Walking rightward (as is customary) in the Drake equation, the question is: if they emerge, would roofed-ocean lifeforms evolve to complexity? To sentience? To use of technology, whereby they might send the unambiguously civilizational signals still eagerly awaited by SETI? Of course, our horizons are limited by our own intrinsic parochialisms. We cannot easily visualize technology that’s not based on metals and fire. We cannot easily imagine how sentients that never see the stars might nevertheless deduce their existence.

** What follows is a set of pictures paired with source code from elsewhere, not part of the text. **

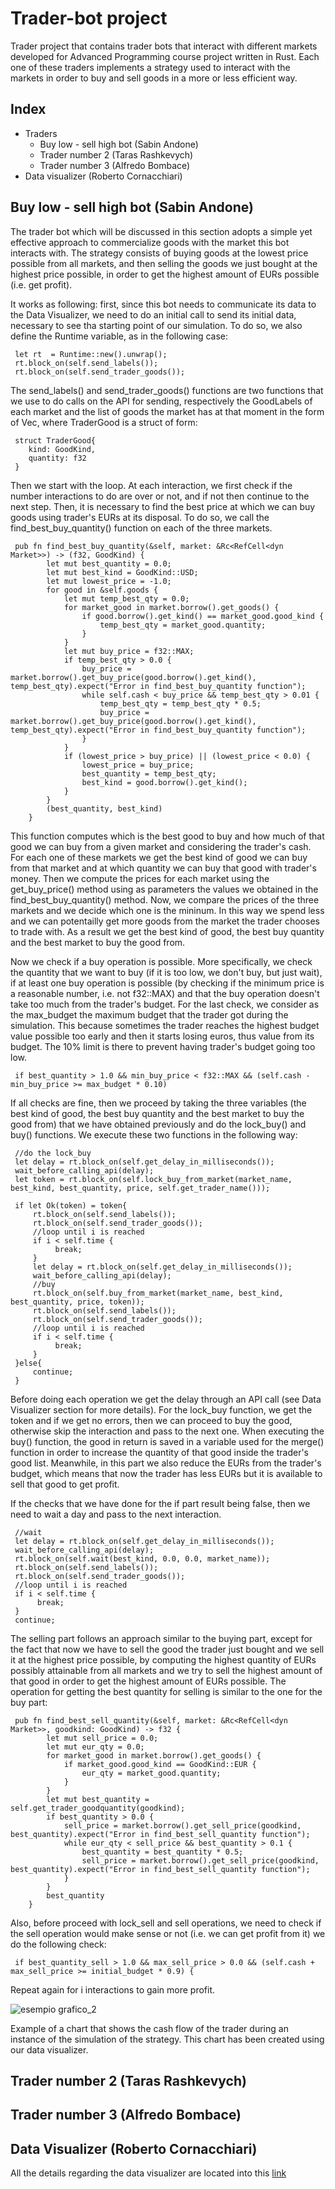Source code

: # Trader-bot project 
Trader project that contains trader bots that interact with different markets developed for Advanced Programming course project written in Rust. Each one of these traders implements a strategy used to interact with the markets in order to buy and sell goods in a more or less efficient way.

## Index
* Traders
  * Buy low - sell high bot (Sabin Andone)
  * Trader number 2 (Taras Rashkevych)
  * Trader number 3 (Alfredo Bombace)
* Data visualizer (Roberto Cornacchiari)

## Buy low - sell high bot (Sabin Andone)
The trader bot which will be discussed in this section adopts a simple yet effective approach to commercialize goods with the market this bot interacts with. The strategy consists of buying goods at the lowest price possible from all markets, and then selling the goods we just bought at the highest price possible, in order to get the highest amount of EURs possible (i.e. get profit).   

It works as following: first, since this bot needs to communicate its data to the Data Visualizer, we need to do an initial call to send its initial data, necessary to see tha starting point of our simulation. To do so, we also define the Runtime variable, as in the following case:

```
 let rt  = Runtime::new().unwrap();
 rt.block_on(self.send_labels());
 rt.block_on(self.send_trader_goods());
```

The send_labels() and send_trader_goods() functions are two functions that we use to do calls on the API for sending, respectively the GoodLabels of each market and the list of goods the market has at that moment in the form of Vec<TraderGood>, where TraderGood is a struct of form:
 
```
 struct TraderGood{
    kind: GoodKind,
    quantity: f32
 }
```

Then we start with the loop. At each interaction, we first check if the number interactions to do are over or not, and if not then continue to the next step. Then, it is necessary to find the best price at which we can buy goods using trader's EURs at its disposal. To do so, we call the find_best_buy_quantity() function on each of the three markets. 

```
 pub fn find_best_buy_quantity(&self, market: &Rc<RefCell<dyn Market>>) -> (f32, GoodKind) {
        let mut best_quantity = 0.0;
        let mut best_kind = GoodKind::USD;
        let mut lowest_price = -1.0;
        for good in &self.goods {
            let mut temp_best_qty = 0.0;
            for market_good in market.borrow().get_goods() {
                if good.borrow().get_kind() == market_good.good_kind {
                    temp_best_qty = market_good.quantity;
                }
            }
            let mut buy_price = f32::MAX;
            if temp_best_qty > 0.0 {
                buy_price = market.borrow().get_buy_price(good.borrow().get_kind(), temp_best_qty).expect("Error in find_best_buy_quantity function");
                while self.cash < buy_price && temp_best_qty > 0.01 {
                    temp_best_qty = temp_best_qty * 0.5;
                    buy_price = market.borrow().get_buy_price(good.borrow().get_kind(), temp_best_qty).expect("Error in find_best_buy_quantity function");
                }
            }
            if (lowest_price > buy_price) || (lowest_price < 0.0) {
                lowest_price = buy_price;
                best_quantity = temp_best_qty;
                best_kind = good.borrow().get_kind();
            }
        }
        (best_quantity, best_kind)
    }
```

This function computes which is the best good to buy and how much of that good we can buy from a given market and considering the trader's cash. For each one of these markets we get the best kind of good we can buy from that market and at which quantity we can buy that good with trader's money. Then we compute the prices for each market using the get_buy_price() method using as parameters the values we obtained in the find_best_buy_quantity() method. Now, we compare the prices of the three markets and we decide which one is the mininum. In this way we spend less and we can potentailly get more goods from the market the trader chooses to trade with. As a result we get the best kind of good, the best buy quantity and the best market to buy the good from.

Now we check if a buy operation is possible. More specifically, we check the quantity that we want to buy (if it is too low, we don't buy, but just wait), if at least one buy operation is possible (by checking if the minimum price is a reasonable number, i.e. not f32::MAX) and that the buy operation doesn't take too much from the trader's budget. For the last check, we consider as the max_budget the maximum budget that the trader got during the simulation. This because sometimes the trader reaches the highest budget value possible too early and then it starts losing euros, thus value from its budget. The 10% limit is there to prevent having trader's budget going too low.
            
```
 if best_quantity > 1.0 && min_buy_price < f32::MAX && (self.cash - min_buy_price >= max_budget * 0.10)
```

If all checks are fine, then we proceed by taking the three variables (the best kind of good, the best buy quantity and the best market to buy the good from) that we have obtained previously and do the lock_buy() and buy() functions. We execute these two functions in the following way:
            
```
 //do the lock_buy
 let delay = rt.block_on(self.get_delay_in_milliseconds());
 wait_before_calling_api(delay);
 let token = rt.block_on(self.lock_buy_from_market(market_name, best_kind, best_quantity, price, self.get_trader_name()));

 if let Ok(token) = token{
     rt.block_on(self.send_labels());
     rt.block_on(self.send_trader_goods());
     //loop until i is reached
     if i < self.time {
          break;
     }
     let delay = rt.block_on(self.get_delay_in_milliseconds());
     wait_before_calling_api(delay);
     //buy
     rt.block_on(self.buy_from_market(market_name, best_kind, best_quantity, price, token));
     rt.block_on(self.send_labels());
     rt.block_on(self.send_trader_goods());
     //loop until i is reached
     if i < self.time {
          break;
     }
 }else{
     continue;
 }
```

Before doing each operation we get the delay through an API call (see Data Visualizer section for more details). For the lock_buy function, we get the token and if we get no errors, then we can proceed to buy the good, otherwise skip the interaction and pass to the next one. When executing the buy() function, the good in return is saved in a variable used for the merge() function in order to increase the quantity of that good inside the trader's good list. Meanwhile, in this part we also reduce the EURs from the trader's budget, which means that now the trader has less EURs but it is available to sell that good to get profit.
             
If the checks that we have done for the if part result being false, then we need to wait a day and pass to the next interaction.           
        
```
 //wait
 let delay = rt.block_on(self.get_delay_in_milliseconds());
 wait_before_calling_api(delay);
 rt.block_on(self.wait(best_kind, 0.0, 0.0, market_name));
 rt.block_on(self.send_labels());
 rt.block_on(self.send_trader_goods());
 //loop until i is reached
 if i < self.time {
      break;
 }
 continue;          
```
             
The selling part follows an approach similar to the buying part, except for the fact that now we have to sell the good the trader just bought and we sell it at the highest price possible, by computing the highest quantity of EURs possibly attainable from all markets and we try to sell the highest amount of that good in order to get the highest amount of EURs possible. The operation for getting the best quantity for selling is similar to the one for the buy part:

```
 pub fn find_best_sell_quantity(&self, market: &Rc<RefCell<dyn Market>>, goodkind: GoodKind) -> f32 {
        let mut sell_price = 0.0;
        let mut eur_qty = 0.0;
        for market_good in market.borrow().get_goods() {
            if market_good.good_kind == GoodKind::EUR {
                eur_qty = market_good.quantity;
            }
        }
        let mut best_quantity = self.get_trader_goodquantity(goodkind);
        if best_quantity > 0.0 {
            sell_price = market.borrow().get_sell_price(goodkind, best_quantity).expect("Error in find_best_sell_quantity function");
            while eur_qty < sell_price && best_quantity > 0.1 {
                best_quantity = best_quantity * 0.5;
                sell_price = market.borrow().get_sell_price(goodkind, best_quantity).expect("Error in find_best_sell_quantity function");
            }
        }
        best_quantity
    }
```

Also, before proceed with lock_sell and sell operations, we need to check if the sell operation would make sense or not (i.e. we can get profit from it) we do the following check:

```
 if best_quantity_sell > 1.0 && max_sell_price > 0.0 && (self.cash + max_sell_price >= initial_budget * 0.9) {
```

Repeat again for i interactions to gain more profit. 

![esempio grafico_2](https://user-images.githubusercontent.com/58253647/218355172-92629eb3-0194-4c00-b270-6b93e30875d4.png)

Example of a chart that shows the cash flow of the trader during an instance of the simulation of the strategy. This chart has been created using our data visualizer.


## Trader number 2 (Taras Rashkevych)

## Trader number 3 (Alfredo Bombace)

## Data Visualizer (Roberto Cornacchiari)
All the details regarding the data visualizer are located into this [link](https://github.com/RobertoCornacchiari/DataVisualizer)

Many of these perceived hurdles are in fact easily overcome. In Forerunner Foray, André Norton postulated a species that directed the building activity of coral polyps. The solution of water-dwelling lifeforms would be direct-to-biotech, bypassing metal forges. Terrestrial cephalopods are remarkably intelligent and are known to use technology (cetaceans are revenants to water, so their intelligence springs from the same foundation as ours). As for guessing the existence of the stars, a species with sensors in the right bracket of the EM spectrum would rapidly become aware of the overwhelming nearby presence of Jupiter or Saturn. Such species might eventually build starships from tissue, like Farscape’s Moya. Beyond that, the specifics of such species might go a long way towards explaining the over-invoked Fermi Paradox: if they sent signals, they would automatically choose their own waterhole frequency.
So far, we’ve seen the exteriors of roofed-ocean worlds. Missions have been planned for investigations of interiors, though their launch dates keep slipping further into the future. In the end, our own vaunted ability to see the stars may not avail us if we choose to turn inward, eventually running out of the metals and fuels that keep our window to the universe open. If we do send out exploratory vessels, we have to be extra careful not to mar the worlds we touch, that may harbor their own tinkerers and dreamers. But it’s my fond fantasy that, before my own life sets, we get to hear of filigree manta rays swirling under Europa’s ice to the radio pulse beats of the giant overhead.
Images: Top, the Europa system (NASA/JPL); middle, water, the marvelous solvent; bottom, a manta ray pirouetting in its element (Getty Images).